### WHAT THE TASK ASKS
How many lines of the data hold the word "texttt"? State the number and nothing else.

### RECORD EXCERPTS
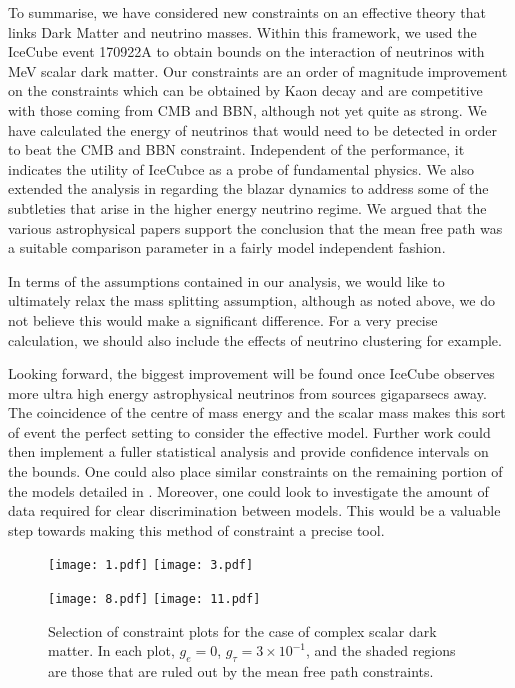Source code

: To summarise, we have considered new constraints on an effective theory that links Dark Matter and neutrino masses. Within this framework, we used the IceCube event 170922A to obtain bounds on the interaction of neutrinos with MeV scalar dark matter. Our constraints are an order of magnitude improvement on the constraints which can be obtained by Kaon decay and are competitive with those coming from CMB and BBN, although not yet quite as strong.  We have calculated the energy of neutrinos that would need to be detected in order to beat the CMB and BBN constraint. Independent of the performance, it indicates the utility of IceCubce as a probe of fundamental physics. We also extended the analysis in \cite{Kelly} regarding the blazar dynamics to address some of the subtleties that arise in the higher energy neutrino regime. We argued that the various astrophysical papers \cite{Padovani2018, Padovani2019, Keivani2018} support the conclusion that the mean free path was a suitable comparison parameter in a fairly model independent fashion.

In terms of the assumptions contained in our analysis, we would like to ultimately relax the mass splitting assumption, although as noted above, we do not believe this would make a significant difference. For a very precise calculation, we should also include the effects of neutrino clustering for example.

Looking forward, the biggest improvement will be found once IceCube observes more ultra high energy astrophysical neutrinos from sources gigaparsecs away. The coincidence of the centre of mass energy and the scalar mass makes this sort of event the perfect setting to consider the effective model. Further work could then implement a fuller statistical analysis and provide confidence intervals on the bounds. One could also place similar constraints on the remaining portion of the models detailed in \cite{BoehmPascoli}. Moreover, one could look to investigate the amount of data required for clear discrimination between models. This would be a valuable step towards making this method of constraint a precise tool.


\clearpage

\begin{figure}[t]
 \centering
 \texttt{[image: 1.pdf]}\quad
 \texttt{[image: 3.pdf]}

 \medskip

 \texttt{[image: 8.pdf]}\quad
 \texttt{[image: 11.pdf]}
 \caption{Selection of constraint plots for the case of complex scalar dark matter. In each plot, $g_e = 0$, $g_\tau = 3 \times 10^{-1}$, and the shaded regions are those that are ruled out by the mean free path constraints.}
 \label{fig:main}
\end{figure}
\clearpage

### ANSWER TO THE PROBLEM
4